The Mg/P and MgxP values established within the study were significantly lower, while Ca/Mg and cCa/Mg values were significantly higher in patients with nephrolithiasis. The ability of Ca, cCa, Mg, Mg/P, and MgxP parameters to identify the presence of nephrolithiasis with the specified cutoff values was weaker than the Ca/Mg and cCa/Mg parameters. From this point of view, it may be hypothesized that the relationship between serum Mg and serum Ca is more valuable in evaluating nephrolithiasis than the relationship between serum Mg and serum P. The sensitivity and specificity values calculated for Ca/Mg (74%/73%) and cCa/Mg (73.3%/73%) in detecting nephrolithiasis show that these parameters can be used instead of urinary calcium excretion. While Ca/Mg and cCa/Mg values can be calculated simply, patients must collect urine for 1 while following an appropriate diet for 24-h urinary Ca excretion. In addition, because Ca is today checked more frequently in routine laboratory tests today, patients can be diagnosed with PHPT at an earlier period and before disease complications develop. Since some of the patients included in the study may have been diagnosed early in this way, it should be considered that such complications as nephrolithiasis may not yet have developed.

When patients were evaluated according to DEXA-BMD results, statistically significantly higher serum Ca, cCa, ALP, and PTH values were observed in patients with osteoporosis. Serum P and Mg values were not significantly different between the groups. None of the Mg/P, MgxP, Ca/Mg, and cCa/Mg values showed a statistically significant difference when the patients were grouped according to DEXA-BMD results. Similar results were obtained when osteoporosis and osteopenia subgroups were combined and compared with patients with normal BMD. In 2007, Song et al. investigated the effects of Ca and Mg levels and the Ca/Mg ratio on DEXA-BMD in healthy premenopausal women. As a result of this study, it was concluded that the Ca/Mg ratio has a positive relationship with spine DEXA-BMD results [22]. Due to the relationship detected in this study, the relationship we expected between the high Ca/Mg ratio and lower DEXA-BMD results may not have emerged in our patient group. Additionally, since our population consisted of patients diagnosed with PHPT, a positive correlation was not detected between Ca/Mg and DEXA-BMD results as in this previous study. According to these results, serum Mg evaluated alone or in relation to serum Ca and serum P can not be a guide for development of osteoporosis in PHPT.

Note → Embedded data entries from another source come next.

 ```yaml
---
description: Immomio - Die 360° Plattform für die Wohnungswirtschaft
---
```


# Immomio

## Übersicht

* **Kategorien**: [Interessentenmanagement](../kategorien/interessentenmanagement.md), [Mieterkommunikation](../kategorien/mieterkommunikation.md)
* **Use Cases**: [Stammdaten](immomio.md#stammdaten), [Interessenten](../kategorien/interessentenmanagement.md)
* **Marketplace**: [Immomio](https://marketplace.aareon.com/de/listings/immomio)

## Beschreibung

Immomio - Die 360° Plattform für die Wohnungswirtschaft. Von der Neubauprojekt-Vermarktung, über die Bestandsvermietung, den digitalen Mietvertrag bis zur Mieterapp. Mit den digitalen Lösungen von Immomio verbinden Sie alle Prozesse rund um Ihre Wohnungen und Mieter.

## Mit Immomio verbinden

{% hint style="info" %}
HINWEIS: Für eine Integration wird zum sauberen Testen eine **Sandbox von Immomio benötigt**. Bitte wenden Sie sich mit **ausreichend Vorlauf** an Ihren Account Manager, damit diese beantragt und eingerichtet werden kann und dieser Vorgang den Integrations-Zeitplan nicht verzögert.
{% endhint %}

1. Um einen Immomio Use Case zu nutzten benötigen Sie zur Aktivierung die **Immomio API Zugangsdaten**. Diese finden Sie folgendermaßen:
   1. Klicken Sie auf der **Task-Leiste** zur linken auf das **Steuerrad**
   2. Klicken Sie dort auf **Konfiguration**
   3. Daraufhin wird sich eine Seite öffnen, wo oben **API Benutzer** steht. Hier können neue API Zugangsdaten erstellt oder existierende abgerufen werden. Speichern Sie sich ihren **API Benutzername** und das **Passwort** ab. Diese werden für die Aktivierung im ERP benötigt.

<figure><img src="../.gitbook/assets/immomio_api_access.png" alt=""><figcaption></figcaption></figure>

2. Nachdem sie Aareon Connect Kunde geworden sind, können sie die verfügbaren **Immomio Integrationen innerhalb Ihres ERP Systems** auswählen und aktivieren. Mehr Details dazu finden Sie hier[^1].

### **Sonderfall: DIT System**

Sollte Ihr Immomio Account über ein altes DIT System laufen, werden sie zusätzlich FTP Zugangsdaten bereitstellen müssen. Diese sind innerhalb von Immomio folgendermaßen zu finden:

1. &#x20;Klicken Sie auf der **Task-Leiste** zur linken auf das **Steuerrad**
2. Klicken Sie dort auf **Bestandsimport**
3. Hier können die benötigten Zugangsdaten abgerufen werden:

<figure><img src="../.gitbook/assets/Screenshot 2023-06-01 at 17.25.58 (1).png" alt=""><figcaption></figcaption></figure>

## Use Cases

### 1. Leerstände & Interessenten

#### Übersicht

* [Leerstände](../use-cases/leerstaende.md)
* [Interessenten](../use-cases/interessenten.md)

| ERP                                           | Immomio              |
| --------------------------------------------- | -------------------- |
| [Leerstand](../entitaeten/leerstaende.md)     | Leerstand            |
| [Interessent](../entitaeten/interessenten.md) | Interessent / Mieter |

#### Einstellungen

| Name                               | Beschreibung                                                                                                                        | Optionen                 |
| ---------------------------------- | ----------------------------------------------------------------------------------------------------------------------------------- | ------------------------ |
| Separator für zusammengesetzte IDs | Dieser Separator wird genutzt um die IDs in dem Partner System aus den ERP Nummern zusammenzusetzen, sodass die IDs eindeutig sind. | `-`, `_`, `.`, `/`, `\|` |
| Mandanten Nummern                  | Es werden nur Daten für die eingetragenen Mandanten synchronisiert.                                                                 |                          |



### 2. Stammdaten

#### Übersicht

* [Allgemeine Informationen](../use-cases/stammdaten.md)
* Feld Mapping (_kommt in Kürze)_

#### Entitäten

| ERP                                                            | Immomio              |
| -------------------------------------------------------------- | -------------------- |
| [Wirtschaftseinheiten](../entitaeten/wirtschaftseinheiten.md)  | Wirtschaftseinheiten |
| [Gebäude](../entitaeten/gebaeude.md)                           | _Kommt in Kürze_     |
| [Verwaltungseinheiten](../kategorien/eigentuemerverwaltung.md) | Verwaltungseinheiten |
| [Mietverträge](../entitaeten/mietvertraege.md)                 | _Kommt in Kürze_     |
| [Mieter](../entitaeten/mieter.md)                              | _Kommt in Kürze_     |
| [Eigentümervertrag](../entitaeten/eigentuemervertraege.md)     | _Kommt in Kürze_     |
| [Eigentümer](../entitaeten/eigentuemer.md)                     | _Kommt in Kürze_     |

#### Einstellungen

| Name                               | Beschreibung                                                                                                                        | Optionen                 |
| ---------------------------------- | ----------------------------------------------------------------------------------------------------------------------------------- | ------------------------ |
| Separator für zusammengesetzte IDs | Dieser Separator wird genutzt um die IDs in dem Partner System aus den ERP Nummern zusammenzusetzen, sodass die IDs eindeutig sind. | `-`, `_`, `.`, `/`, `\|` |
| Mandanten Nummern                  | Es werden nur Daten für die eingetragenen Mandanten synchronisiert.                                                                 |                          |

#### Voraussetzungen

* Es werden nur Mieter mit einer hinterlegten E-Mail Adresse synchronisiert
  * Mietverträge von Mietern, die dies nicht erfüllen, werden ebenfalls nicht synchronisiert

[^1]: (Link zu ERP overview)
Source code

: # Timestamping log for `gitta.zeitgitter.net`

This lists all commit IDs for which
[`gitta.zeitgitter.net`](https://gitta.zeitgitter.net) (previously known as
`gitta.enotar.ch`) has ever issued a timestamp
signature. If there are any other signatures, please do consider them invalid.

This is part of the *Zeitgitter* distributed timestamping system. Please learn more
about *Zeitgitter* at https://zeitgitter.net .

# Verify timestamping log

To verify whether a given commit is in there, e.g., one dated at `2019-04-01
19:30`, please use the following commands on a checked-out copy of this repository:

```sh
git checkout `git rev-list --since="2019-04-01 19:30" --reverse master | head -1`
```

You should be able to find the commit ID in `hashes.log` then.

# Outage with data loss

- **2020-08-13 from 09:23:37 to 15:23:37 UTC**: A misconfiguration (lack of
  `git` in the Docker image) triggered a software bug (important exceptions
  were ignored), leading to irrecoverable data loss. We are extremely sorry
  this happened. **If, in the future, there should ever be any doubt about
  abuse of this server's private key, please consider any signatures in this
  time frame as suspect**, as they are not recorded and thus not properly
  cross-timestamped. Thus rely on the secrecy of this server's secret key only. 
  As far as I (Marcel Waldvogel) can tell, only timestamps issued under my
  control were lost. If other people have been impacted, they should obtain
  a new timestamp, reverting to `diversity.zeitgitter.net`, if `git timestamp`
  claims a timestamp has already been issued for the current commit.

According to the correlation analysis, as the volume of surgical material increases, it is expected that Ca/Mg, cCa/Mg, and Mg/P values will increase, and MgxP values will decrease. Considering that lower MgxP and higher Ca/Mg and cCa/Mg values are observed in patients with nephrolithiasis, it can be indirectly concluded that as the volume of surgical material increases, the probability of nephrolithiasis development increases.

As PTH levels increase in PHPT patients, higher serum Ca values and lower serum Mg values are expected [2, 11]. From this point of view, it can be expected that Ca/Mg and cCa/Mg values will increase as the PTH value increases. However, in our study, neither parameter correlated with PTH levels. This may be due to the fact that the main reason for the changes in serum Ca levels in PHPT patients is PTH, while the changes in serum Mg levels occur due to the effects of both PTH and hypercalcemia [5, 7].

Limitations of the study include the fact that a direct causal relationship cannot be established between the mentioned parameters and nephrolithiasis. However, these data can be confirmed with large prospective studies.

Conclusion

While the relationship of serum Mg with serum Ca and serum P could be used to determine the presence of nephrolithiasis in PHPT patients, it was not found helpful in the evaluation of osteoporosis. Ca/Mg and cCa/Mg ratios in particular seem more valuable in identifying nephrolithiasis than the currently used 24-h urine Ca measurement. In addition, unlike urinary Ca measurements, they are cheaper, more practical, and more accessible. Confirmation of these data with large prospective studies will strengthen the findings.